Set down, unchanged, the line with "g_2(u;t_0,t_1) = A'(u,t_1) u^2 \,." and everything after it through the last line of the data.

-- RECORDS TO PROCESS follows --

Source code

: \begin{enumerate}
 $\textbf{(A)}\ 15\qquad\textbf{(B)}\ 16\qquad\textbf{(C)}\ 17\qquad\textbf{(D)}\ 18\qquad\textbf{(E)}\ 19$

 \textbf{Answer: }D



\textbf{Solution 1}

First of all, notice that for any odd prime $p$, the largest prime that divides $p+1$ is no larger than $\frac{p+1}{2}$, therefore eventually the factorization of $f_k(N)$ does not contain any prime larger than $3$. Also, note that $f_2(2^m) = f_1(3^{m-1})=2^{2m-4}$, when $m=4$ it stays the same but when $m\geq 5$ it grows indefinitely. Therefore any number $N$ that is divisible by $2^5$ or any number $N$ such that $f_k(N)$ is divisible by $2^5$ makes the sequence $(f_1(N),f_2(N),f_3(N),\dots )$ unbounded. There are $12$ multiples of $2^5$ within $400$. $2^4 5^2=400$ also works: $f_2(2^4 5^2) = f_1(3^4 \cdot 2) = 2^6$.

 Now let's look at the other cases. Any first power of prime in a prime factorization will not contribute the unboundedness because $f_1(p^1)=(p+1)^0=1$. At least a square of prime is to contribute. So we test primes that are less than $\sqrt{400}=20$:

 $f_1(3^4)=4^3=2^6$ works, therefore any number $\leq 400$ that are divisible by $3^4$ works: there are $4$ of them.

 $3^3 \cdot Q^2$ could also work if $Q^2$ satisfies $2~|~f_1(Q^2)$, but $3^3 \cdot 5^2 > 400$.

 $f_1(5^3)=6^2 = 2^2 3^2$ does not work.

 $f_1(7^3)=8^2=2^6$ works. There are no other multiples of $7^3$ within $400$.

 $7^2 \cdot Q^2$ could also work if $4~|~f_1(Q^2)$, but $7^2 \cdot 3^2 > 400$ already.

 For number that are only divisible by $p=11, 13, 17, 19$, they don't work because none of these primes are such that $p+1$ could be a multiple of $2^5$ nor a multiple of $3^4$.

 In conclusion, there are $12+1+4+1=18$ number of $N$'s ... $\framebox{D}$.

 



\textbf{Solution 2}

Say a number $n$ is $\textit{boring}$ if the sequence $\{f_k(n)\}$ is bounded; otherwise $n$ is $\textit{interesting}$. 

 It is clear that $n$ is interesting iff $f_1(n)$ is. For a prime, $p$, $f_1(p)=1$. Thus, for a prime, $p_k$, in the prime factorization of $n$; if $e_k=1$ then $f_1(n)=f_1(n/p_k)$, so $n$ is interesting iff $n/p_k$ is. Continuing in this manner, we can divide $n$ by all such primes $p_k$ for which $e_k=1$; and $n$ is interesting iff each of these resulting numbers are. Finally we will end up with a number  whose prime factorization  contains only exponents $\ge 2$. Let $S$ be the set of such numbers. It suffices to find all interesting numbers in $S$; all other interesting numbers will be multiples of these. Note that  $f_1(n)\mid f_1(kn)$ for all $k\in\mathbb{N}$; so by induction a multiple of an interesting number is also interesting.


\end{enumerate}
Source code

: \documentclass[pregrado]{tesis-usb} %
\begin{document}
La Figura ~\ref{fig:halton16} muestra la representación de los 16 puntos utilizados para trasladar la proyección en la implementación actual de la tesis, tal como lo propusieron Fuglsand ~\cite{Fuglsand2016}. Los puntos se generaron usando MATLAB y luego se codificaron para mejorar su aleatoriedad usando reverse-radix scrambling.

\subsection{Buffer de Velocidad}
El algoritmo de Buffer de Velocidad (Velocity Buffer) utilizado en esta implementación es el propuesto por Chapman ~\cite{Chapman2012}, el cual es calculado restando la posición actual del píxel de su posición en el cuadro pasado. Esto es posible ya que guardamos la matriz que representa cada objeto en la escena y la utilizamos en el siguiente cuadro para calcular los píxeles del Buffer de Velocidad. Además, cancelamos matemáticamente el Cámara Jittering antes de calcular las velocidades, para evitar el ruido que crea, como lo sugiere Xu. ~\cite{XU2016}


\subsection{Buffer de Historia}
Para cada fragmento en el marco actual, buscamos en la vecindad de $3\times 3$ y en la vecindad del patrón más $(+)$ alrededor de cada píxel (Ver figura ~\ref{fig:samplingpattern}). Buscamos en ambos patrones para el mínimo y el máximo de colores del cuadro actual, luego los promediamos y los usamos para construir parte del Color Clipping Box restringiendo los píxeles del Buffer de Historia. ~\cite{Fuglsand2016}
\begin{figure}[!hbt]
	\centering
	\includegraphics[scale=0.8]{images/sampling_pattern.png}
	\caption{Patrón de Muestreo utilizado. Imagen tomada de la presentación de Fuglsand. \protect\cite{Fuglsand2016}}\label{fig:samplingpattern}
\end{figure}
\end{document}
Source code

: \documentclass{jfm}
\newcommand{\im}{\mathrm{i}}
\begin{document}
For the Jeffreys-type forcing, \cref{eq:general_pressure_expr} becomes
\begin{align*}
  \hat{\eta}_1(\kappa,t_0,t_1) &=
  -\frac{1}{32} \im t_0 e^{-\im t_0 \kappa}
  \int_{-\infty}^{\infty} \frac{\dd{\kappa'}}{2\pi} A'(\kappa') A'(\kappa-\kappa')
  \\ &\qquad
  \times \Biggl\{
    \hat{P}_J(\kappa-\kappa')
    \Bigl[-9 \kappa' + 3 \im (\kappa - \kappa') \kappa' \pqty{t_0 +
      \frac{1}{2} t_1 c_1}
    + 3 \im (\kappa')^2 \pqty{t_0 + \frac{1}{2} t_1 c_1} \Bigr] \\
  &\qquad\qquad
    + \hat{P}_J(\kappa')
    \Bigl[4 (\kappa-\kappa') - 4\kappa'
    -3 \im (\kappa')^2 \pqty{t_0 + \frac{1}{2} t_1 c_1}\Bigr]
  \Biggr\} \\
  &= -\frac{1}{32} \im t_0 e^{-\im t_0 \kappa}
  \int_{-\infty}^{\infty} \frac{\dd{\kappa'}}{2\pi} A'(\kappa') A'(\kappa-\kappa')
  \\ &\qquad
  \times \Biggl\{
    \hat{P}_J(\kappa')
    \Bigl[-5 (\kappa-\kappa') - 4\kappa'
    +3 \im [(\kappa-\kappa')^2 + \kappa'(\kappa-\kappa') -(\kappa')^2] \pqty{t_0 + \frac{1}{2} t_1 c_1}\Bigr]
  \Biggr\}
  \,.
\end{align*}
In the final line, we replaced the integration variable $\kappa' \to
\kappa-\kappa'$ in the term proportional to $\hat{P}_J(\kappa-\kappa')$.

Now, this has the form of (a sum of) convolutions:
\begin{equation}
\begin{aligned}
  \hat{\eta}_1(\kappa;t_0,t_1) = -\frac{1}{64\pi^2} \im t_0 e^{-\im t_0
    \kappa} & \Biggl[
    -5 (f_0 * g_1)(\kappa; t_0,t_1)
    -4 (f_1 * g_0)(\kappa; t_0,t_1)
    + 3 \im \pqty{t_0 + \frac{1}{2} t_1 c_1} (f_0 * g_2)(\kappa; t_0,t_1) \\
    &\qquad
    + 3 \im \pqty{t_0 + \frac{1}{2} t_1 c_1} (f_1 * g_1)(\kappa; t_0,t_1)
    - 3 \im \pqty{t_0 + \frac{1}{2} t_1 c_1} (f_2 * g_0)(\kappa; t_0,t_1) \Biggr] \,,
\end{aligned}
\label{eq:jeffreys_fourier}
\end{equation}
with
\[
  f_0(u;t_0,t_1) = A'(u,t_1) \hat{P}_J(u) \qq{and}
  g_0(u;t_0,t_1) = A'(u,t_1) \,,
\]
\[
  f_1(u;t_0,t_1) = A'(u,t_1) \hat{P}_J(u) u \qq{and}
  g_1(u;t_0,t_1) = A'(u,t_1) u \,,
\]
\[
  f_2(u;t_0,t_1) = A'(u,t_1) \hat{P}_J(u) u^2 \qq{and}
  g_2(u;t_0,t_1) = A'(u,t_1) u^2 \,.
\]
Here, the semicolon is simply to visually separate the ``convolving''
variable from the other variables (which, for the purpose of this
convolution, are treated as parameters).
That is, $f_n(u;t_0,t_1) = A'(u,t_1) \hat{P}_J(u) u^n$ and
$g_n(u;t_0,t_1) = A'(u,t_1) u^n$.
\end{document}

-- RECORDS TO PROCESS concluded --

◆ **TASK RESPONSE**
  g_2(u;t_0,t_1) = A'(u,t_1) u^2 \,.
\]
Here, the semicolon is simply to visually separate the ``convolving''
variable from the other variables (which, for the purpose of this
convolution, are treated as parameters).
That is, $f_n(u;t_0,t_1) = A'(u,t_1) \hat{P}_J(u) u^n$ and
$g_n(u;t_0,t_1) = A'(u,t_1) u^n$.
\end{document}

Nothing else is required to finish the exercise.